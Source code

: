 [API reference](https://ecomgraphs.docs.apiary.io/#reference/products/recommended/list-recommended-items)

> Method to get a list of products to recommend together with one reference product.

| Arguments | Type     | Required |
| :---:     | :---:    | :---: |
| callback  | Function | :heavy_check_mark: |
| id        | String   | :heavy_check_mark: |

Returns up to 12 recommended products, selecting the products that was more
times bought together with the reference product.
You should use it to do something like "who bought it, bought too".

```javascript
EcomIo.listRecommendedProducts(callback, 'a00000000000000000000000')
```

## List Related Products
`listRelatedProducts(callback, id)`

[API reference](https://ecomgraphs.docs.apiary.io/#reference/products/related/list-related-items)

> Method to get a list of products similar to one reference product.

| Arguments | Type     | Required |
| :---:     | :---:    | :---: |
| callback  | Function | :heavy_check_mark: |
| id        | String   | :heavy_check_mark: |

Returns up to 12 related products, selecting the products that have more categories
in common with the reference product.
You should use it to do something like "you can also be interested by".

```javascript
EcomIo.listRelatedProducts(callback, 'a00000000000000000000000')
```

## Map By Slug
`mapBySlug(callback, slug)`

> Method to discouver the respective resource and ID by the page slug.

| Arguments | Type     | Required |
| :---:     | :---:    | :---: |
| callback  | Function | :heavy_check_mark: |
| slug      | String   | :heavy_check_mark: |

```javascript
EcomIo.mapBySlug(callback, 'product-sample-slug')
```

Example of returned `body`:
++++++++++
## [Goal of the exercise]
With no word changed, write the entries out once more.

## [Result of this exercise]
Source code

: [API reference](https://ecomgraphs.docs.apiary.io/#reference/products/recommended/list-recommended-items)

> Method to get a list of products to recommend together with one reference product.

| Arguments | Type     | Required |
| :---:     | :---:    | :---: |
| callback  | Function | :heavy_check_mark: |
| id        | String   | :heavy_check_mark: |

Returns up to 12 recommended products, selecting the products that was more
times bought together with the reference product.
You should use it to do something like "who bought it, bought too".

```javascript
EcomIo.listRecommendedProducts(callback, 'a00000000000000000000000')
```

## List Related Products
`listRelatedProducts(callback, id)`

[API reference](https://ecomgraphs.docs.apiary.io/#reference/products/related/list-related-items)

> Method to get a list of products similar to one reference product.

| Arguments | Type     | Required |
| :---:     | :---:    | :---: |
| callback  | Function | :heavy_check_mark: |
| id        | String   | :heavy_check_mark: |

Returns up to 12 related products, selecting the products that have more categories
in common with the reference product.
You should use it to do something like "you can also be interested by".

```javascript
EcomIo.listRelatedProducts(callback, 'a00000000000000000000000')
```

## Map By Slug
`mapBySlug(callback, slug)`

> Method to discouver the respective resource and ID by the page slug.

| Arguments | Type     | Required |
| :---:     | :---:    | :---: |
| callback  | Function | :heavy_check_mark: |
| slug      | String   | :heavy_check_mark: |

```javascript
EcomIo.mapBySlug(callback, 'product-sample-slug')
```

Example of returned `body`:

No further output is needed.